- **Exercise objective**
Start to finish, print the data below exactly, without the images.

##### Supplied material #####

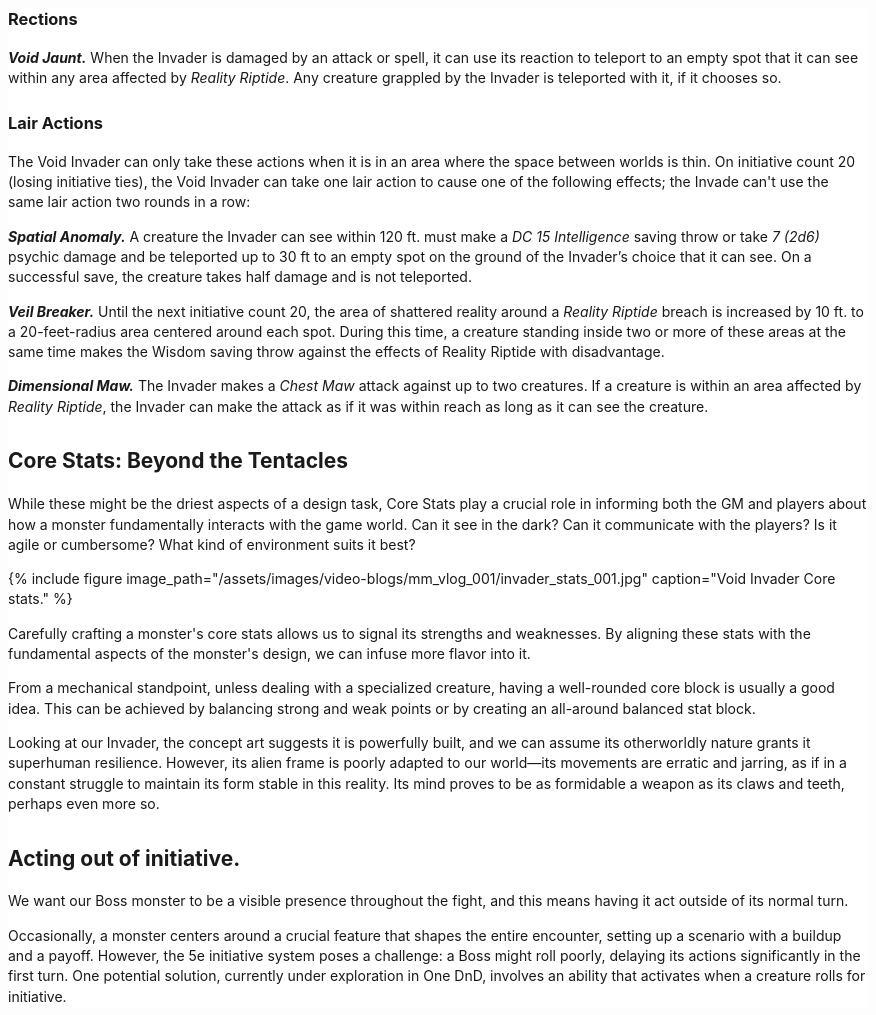 ### Rections
***Void Jaunt.*** When the Invader is damaged by an attack or spell, it can use its reaction to teleport to an empty spot that it can see within any area affected by *Reality Riptide*. Any creature grappled by the Invader is teleported with it, if it chooses so.

### Lair Actions
The Void Invader can only take these actions when it is in an area where the space between worlds is thin. On initiative count 20 (losing initiative ties), the Void Invader can take one lair action to cause one of the following effects; the Invade can't use the same lair action two rounds in a row:

***Spatial Anomaly.*** A creature the Invader can see within 120 ft. must make a *DC 15 Intelligence* saving throw or take *7 (2d6)* psychic damage and be teleported up to 30 ft to an empty spot on the ground of the Invader’s choice that it can see. On a successful save, the creature takes half damage and is not teleported.

***Veil Breaker.*** Until the next initiative count 20, the area of shattered reality around a *Reality Riptide* breach is increased by 10 ft. to a 20-feet-radius area centered around each spot. During this time, a creature standing inside two or more of these areas at the same time makes the Wisdom saving throw against the effects of Reality Riptide with disadvantage.

***Dimensional Maw.*** The Invader makes a *Chest Maw* attack against up to two creatures. If a creature is within an area affected by *Reality Riptide*, the Invader can make the attack as if it was within reach as long as it can see the creature.

## Core Stats: Beyond the Tentacles

While these might be the driest aspects of a design task, Core Stats play a crucial role in informing both the GM and players about how a monster fundamentally interacts with the game world. Can it see in the dark? Can it communicate with the players? Is it agile or cumbersome? What kind of environment suits it best?

{% include figure image_path="/assets/images/video-blogs/mm_vlog_001/invader_stats_001.jpg" caption="Void Invader Core stats." %}

Carefully crafting a monster's core stats allows us to signal its strengths and weaknesses. By aligning these stats with the fundamental aspects of the monster's design, we can infuse more flavor into it.

From a mechanical standpoint, unless dealing with a specialized creature, having a well-rounded core block is usually a good idea. This can be achieved by balancing strong and weak points or by creating an all-around balanced stat block.

Looking at our Invader, the concept art suggests it is powerfully built, and we can assume its otherworldly nature grants it superhuman resilience. However, its alien frame is poorly adapted to our world—its movements are erratic and jarring, as if in a constant struggle to maintain its form stable in this reality. Its mind proves to be as formidable a weapon as its claws and teeth, perhaps even more so.

## Acting out of initiative.
We want our Boss monster to be a visible presence throughout the fight, and this means having it act outside of its normal turn.

Occasionally, a monster centers around a crucial feature that shapes the entire encounter, setting up a scenario with a buildup and a payoff. However, the 5e initiative system poses a challenge: a Boss might roll poorly, delaying its actions significantly in the first turn. One potential solution, currently under exploration in One DnD, involves an ability that activates when a creature rolls for initiative.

#####

- **Task result**
 ### Rections
***Void Jaunt.*** When the Invader is damaged by an attack or spell, it can use its reaction to teleport to an empty spot that it can see within any area affected by *Reality Riptide*. Any creature grappled by the Invader is teleported with it, if it chooses so.

### Lair Actions
The Void Invader can only take these actions when it is in an area where the space between worlds is thin. On initiative count 20 (losing initiative ties), the Void Invader can take one lair action to cause one of the following effects; the Invade can't use the same lair action two rounds in a row:

***Spatial Anomaly.*** A creature the Invader can see within 120 ft. must make a *DC 15 Intelligence* saving throw or take *7 (2d6)* psychic damage and be teleported up to 30 ft to an empty spot on the ground of the Invader’s choice that it can see. On a successful save, the creature takes half damage and is not teleported.

***Veil Breaker.*** Until the next initiative count 20, the area of shattered reality around a *Reality Riptide* breach is increased by 10 ft. to a 20-feet-radius area centered around each spot. During this time, a creature standing inside two or more of these areas at the same time makes the Wisdom saving throw against the effects of Reality Riptide with disadvantage.

***Dimensional Maw.*** The Invader makes a *Chest Maw* attack against up to two creatures. If a creature is within an area affected by *Reality Riptide*, the Invader can make the attack as if it was within reach as long as it can see the creature.

## Core Stats: Beyond the Tentacles

While these might be the driest aspects of a design task, Core Stats play a crucial role in informing both the GM and players about how a monster fundamentally interacts with the game world. Can it see in the dark? Can it communicate with the players? Is it agile or cumbersome? What kind of environment suits it best?

{% include figure image_path="/assets/images/video-blogs/mm_vlog_001/invader_stats_001.jpg" caption="Void Invader Core stats." %}

Carefully crafting a monster's core stats allows us to signal its strengths and weaknesses. By aligning these stats with the fundamental aspects of the monster's design, we can infuse more flavor into it.

From a mechanical standpoint, unless dealing with a specialized creature, having a well-rounded core block is usually a good idea. This can be achieved by balancing strong and weak points or by creating an all-around balanced stat block.

Looking at our Invader, the concept art suggests it is powerfully built, and we can assume its otherworldly nature grants it superhuman resilience. However, its alien frame is poorly adapted to our world—its movements are erratic and jarring, as if in a constant struggle to maintain its form stable in this reality. Its mind proves to be as formidable a weapon as its claws and teeth, perhaps even more so.

## Acting out of initiative.
We want our Boss monster to be a visible presence throughout the fight, and this means having it act outside of its normal turn.

Occasionally, a monster centers around a crucial feature that shapes the entire encounter, setting up a scenario with a buildup and a payoff. However, the 5e initiative system poses a challenge: a Boss might roll poorly, delaying its actions significantly in the first turn. One potential solution, currently under exploration in One DnD, involves an ability that activates when a creature rolls for initiative.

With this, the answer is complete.